*** Opening of Records to process ***
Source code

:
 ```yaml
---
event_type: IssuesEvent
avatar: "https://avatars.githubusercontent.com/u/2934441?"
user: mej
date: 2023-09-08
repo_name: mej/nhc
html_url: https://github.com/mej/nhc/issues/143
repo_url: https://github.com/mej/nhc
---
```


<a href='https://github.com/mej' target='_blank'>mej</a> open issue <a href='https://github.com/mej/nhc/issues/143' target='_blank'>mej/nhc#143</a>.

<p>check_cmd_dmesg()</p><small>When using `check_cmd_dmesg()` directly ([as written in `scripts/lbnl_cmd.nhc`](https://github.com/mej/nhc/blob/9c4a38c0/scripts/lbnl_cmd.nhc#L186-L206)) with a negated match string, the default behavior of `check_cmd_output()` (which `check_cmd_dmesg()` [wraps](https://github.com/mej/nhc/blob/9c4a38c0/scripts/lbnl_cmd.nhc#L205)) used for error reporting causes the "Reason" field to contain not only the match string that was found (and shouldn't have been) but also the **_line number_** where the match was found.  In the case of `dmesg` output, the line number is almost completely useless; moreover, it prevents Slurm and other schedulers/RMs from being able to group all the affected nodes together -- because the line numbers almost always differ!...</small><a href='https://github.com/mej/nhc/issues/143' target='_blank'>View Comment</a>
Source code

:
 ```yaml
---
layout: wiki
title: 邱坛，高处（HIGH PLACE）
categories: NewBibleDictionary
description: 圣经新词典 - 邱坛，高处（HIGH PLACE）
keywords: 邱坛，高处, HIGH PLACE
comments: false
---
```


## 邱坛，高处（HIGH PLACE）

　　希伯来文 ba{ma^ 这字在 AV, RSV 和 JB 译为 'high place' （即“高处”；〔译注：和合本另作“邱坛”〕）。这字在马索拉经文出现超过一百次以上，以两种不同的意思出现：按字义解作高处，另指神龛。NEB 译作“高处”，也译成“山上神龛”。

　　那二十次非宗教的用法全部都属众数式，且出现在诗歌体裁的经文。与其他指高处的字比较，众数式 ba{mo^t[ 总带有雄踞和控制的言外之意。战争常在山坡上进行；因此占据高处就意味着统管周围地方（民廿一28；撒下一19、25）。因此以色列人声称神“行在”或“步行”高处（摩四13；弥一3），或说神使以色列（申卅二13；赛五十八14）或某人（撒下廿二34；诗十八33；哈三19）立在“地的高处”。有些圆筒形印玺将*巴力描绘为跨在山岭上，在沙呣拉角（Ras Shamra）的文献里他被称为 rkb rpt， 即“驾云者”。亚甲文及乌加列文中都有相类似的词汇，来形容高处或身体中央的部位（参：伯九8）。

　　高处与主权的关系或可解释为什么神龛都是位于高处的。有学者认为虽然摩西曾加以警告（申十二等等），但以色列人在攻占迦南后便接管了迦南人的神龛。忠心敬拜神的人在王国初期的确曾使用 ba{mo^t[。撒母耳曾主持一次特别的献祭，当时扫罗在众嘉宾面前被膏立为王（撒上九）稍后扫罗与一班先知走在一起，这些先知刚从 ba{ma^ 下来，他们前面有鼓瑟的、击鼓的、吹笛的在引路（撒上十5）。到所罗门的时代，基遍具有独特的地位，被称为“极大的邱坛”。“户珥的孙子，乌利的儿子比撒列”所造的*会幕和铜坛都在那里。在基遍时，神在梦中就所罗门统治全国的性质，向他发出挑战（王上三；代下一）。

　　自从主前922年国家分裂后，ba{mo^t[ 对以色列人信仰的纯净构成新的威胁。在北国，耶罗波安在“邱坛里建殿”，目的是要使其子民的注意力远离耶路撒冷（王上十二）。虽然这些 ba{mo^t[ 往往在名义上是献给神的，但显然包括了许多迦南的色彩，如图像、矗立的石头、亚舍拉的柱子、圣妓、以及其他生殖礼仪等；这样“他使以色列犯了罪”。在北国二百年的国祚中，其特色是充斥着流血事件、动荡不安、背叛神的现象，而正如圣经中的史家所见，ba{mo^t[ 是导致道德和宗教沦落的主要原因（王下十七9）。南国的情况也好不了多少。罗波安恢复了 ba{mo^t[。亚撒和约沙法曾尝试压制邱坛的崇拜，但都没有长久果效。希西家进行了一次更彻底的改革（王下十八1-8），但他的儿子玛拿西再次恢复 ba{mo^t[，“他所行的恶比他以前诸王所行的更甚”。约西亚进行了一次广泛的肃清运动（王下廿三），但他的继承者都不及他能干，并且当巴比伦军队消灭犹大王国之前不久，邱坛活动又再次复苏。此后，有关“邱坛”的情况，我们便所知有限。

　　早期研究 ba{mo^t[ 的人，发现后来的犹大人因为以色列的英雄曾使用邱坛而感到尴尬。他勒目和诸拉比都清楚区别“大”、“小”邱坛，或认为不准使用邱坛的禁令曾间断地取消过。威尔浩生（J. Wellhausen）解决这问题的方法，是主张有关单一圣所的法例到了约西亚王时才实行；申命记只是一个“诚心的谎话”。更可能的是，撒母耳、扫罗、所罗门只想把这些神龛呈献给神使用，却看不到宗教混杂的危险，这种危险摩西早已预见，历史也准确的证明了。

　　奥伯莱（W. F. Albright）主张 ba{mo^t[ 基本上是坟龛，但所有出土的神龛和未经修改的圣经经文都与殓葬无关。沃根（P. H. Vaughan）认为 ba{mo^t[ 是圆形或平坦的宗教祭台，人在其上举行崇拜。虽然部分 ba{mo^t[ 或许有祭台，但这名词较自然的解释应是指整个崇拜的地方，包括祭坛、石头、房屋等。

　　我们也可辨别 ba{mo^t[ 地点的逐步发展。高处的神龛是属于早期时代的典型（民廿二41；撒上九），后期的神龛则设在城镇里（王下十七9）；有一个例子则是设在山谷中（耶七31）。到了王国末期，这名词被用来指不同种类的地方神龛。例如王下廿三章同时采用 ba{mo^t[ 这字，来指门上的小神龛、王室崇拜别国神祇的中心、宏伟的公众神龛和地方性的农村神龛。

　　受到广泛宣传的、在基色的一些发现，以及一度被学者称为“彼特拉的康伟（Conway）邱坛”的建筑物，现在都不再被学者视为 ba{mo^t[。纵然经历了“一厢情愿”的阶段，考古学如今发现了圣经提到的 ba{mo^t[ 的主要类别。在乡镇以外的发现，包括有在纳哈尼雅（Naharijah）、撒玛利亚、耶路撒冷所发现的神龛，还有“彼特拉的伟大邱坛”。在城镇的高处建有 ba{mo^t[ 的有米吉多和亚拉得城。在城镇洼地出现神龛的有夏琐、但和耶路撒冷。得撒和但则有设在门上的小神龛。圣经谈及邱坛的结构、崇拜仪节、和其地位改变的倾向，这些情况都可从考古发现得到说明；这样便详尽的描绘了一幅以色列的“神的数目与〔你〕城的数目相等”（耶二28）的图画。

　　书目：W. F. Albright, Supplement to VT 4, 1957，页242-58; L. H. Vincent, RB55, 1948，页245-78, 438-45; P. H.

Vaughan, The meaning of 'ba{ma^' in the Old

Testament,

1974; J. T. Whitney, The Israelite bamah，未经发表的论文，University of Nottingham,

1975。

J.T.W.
*** Close of Records to process ***
About this task: Write the records above out again, exactly as they are.

Answer:
Source code

:
 ```yaml
---
event_type: IssuesEvent
avatar: "https://avatars.githubusercontent.com/u/2934441?"
user: mej
date: 2023-09-08
repo_name: mej/nhc
html_url: https://github.com/mej/nhc/issues/143
repo_url: https://github.com/mej/nhc
---
```


<a href='https://github.com/mej' target='_blank'>mej</a> open issue <a href='https://github.com/mej/nhc/issues/143' target='_blank'>mej/nhc#143</a>.

<p>check_cmd_dmesg()</p><small>When using `check_cmd_dmesg()` directly ([as written in `scripts/lbnl_cmd.nhc`](https://github.com/mej/nhc/blob/9c4a38c0/scripts/lbnl_cmd.nhc#L186-L206)) with a negated match string, the default behavior of `check_cmd_output()` (which `check_cmd_dmesg()` [wraps](https://github.com/mej/nhc/blob/9c4a38c0/scripts/lbnl_cmd.nhc#L205)) used for error reporting causes the "Reason" field to contain not only the match string that was found (and shouldn't have been) but also the **_line number_** where the match was found.  In the case of `dmesg` output, the line number is almost completely useless; moreover, it prevents Slurm and other schedulers/RMs from being able to group all the affected nodes together -- because the line numbers almost always differ!...</small><a href='https://github.com/mej/nhc/issues/143' target='_blank'>View Comment</a>
Source code

:
 ```yaml
---
layout: wiki
title: 邱坛，高处（HIGH PLACE）
categories: NewBibleDictionary
description: 圣经新词典 - 邱坛，高处（HIGH PLACE）
keywords: 邱坛，高处, HIGH PLACE
comments: false
---
```


## 邱坛，高处（HIGH PLACE）

　　希伯来文 ba{ma^ 这字在 AV, RSV 和 JB 译为 'high place' （即“高处”；〔译注：和合本另作“邱坛”〕）。这字在马索拉经文出现超过一百次以上，以两种不同的意思出现：按字义解作高处，另指神龛。NEB 译作“高处”，也译成“山上神龛”。

　　那二十次非宗教的用法全部都属众数式，且出现在诗歌体裁的经文。与其他指高处的字比较，众数式 ba{mo^t[ 总带有雄踞和控制的言外之意。战争常在山坡上进行；因此占据高处就意味着统管周围地方（民廿一28；撒下一19、25）。因此以色列人声称神“行在”或“步行”高处（摩四13；弥一3），或说神使以色列（申卅二13；赛五十八14）或某人（撒下廿二34；诗十八33；哈三19）立在“地的高处”。有些圆筒形印玺将*巴力描绘为跨在山岭上，在沙呣拉角（Ras Shamra）的文献里他被称为 rkb rpt， 即“驾云者”。亚甲文及乌加列文中都有相类似的词汇，来形容高处或身体中央的部位（参：伯九8）。

　　高处与主权的关系或可解释为什么神龛都是位于高处的。有学者认为虽然摩西曾加以警告（申十二等等），但以色列人在攻占迦南后便接管了迦南人的神龛。忠心敬拜神的人在王国初期的确曾使用 ba{mo^t[。撒母耳曾主持一次特别的献祭，当时扫罗在众嘉宾面前被膏立为王（撒上九）稍后扫罗与一班先知走在一起，这些先知刚从 ba{ma^ 下来，他们前面有鼓瑟的、击鼓的、吹笛的在引路（撒上十5）。到所罗门的时代，基遍具有独特的地位，被称为“极大的邱坛”。“户珥的孙子，乌利的儿子比撒列”所造的*会幕和铜坛都在那里。在基遍时，神在梦中就所罗门统治全国的性质，向他发出挑战（王上三；代下一）。

　　自从主前922年国家分裂后，ba{mo^t[ 对以色列人信仰的纯净构成新的威胁。在北国，耶罗波安在“邱坛里建殿”，目的是要使其子民的注意力远离耶路撒冷（王上十二）。虽然这些 ba{mo^t[ 往往在名义上是献给神的，但显然包括了许多迦南的色彩，如图像、矗立的石头、亚舍拉的柱子、圣妓、以及其他生殖礼仪等；这样“他使以色列犯了罪”。在北国二百年的国祚中，其特色是充斥着流血事件、动荡不安、背叛神的现象，而正如圣经中的史家所见，ba{mo^t[ 是导致道德和宗教沦落的主要原因（王下十七9）。南国的情况也好不了多少。罗波安恢复了 ba{mo^t[。亚撒和约沙法曾尝试压制邱坛的崇拜，但都没有长久果效。希西家进行了一次更彻底的改革（王下十八1-8），但他的儿子玛拿西再次恢复 ba{mo^t[，“他所行的恶比他以前诸王所行的更甚”。约西亚进行了一次广泛的肃清运动（王下廿三），但他的继承者都不及他能干，并且当巴比伦军队消灭犹大王国之前不久，邱坛活动又再次复苏。此后，有关“邱坛”的情况，我们便所知有限。

　　早期研究 ba{mo^t[ 的人，发现后来的犹大人因为以色列的英雄曾使用邱坛而感到尴尬。他勒目和诸拉比都清楚区别“大”、“小”邱坛，或认为不准使用邱坛的禁令曾间断地取消过。威尔浩生（J. Wellhausen）解决这问题的方法，是主张有关单一圣所的法例到了约西亚王时才实行；申命记只是一个“诚心的谎话”。更可能的是，撒母耳、扫罗、所罗门只想把这些神龛呈献给神使用，却看不到宗教混杂的危险，这种危险摩西早已预见，历史也准确的证明了。

　　奥伯莱（W. F. Albright）主张 ba{mo^t[ 基本上是坟龛，但所有出土的神龛和未经修改的圣经经文都与殓葬无关。沃根（P. H. Vaughan）认为 ba{mo^t[ 是圆形或平坦的宗教祭台，人在其上举行崇拜。虽然部分 ba{mo^t[ 或许有祭台，但这名词较自然的解释应是指整个崇拜的地方，包括祭坛、石头、房屋等。

　　我们也可辨别 ba{mo^t[ 地点的逐步发展。高处的神龛是属于早期时代的典型（民廿二41；撒上九），后期的神龛则设在城镇里（王下十七9）；有一个例子则是设在山谷中（耶七31）。到了王国末期，这名词被用来指不同种类的地方神龛。例如王下廿三章同时采用 ba{mo^t[ 这字，来指门上的小神龛、王室崇拜别国神祇的中心、宏伟的公众神龛和地方性的农村神龛。

　　受到广泛宣传的、在基色的一些发现，以及一度被学者称为“彼特拉的康伟（Conway）邱坛”的建筑物，现在都不再被学者视为 ba{mo^t[。纵然经历了“一厢情愿”的阶段，考古学如今发现了圣经提到的 ba{mo^t[ 的主要类别。在乡镇以外的发现，包括有在纳哈尼雅（Naharijah）、撒玛利亚、耶路撒冷所发现的神龛，还有“彼特拉的伟大邱坛”。在城镇的高处建有 ba{mo^t[ 的有米吉多和亚拉得城。在城镇洼地出现神龛的有夏琐、但和耶路撒冷。得撒和但则有设在门上的小神龛。圣经谈及邱坛的结构、崇拜仪节、和其地位改变的倾向，这些情况都可从考古发现得到说明；这样便详尽的描绘了一幅以色列的“神的数目与〔你〕城的数目相等”（耶二28）的图画。

　　书目：W. F. Albright, Supplement to VT 4, 1957，页242-58; L. H. Vincent, RB55, 1948，页245-78, 438-45; P. H.

Vaughan, The meaning of 'ba{ma^' in the Old

Testament,

1974; J. T. Whitney, The Israelite bamah，未经发表的论文，University of Nottingham,

1975。

J.T.W.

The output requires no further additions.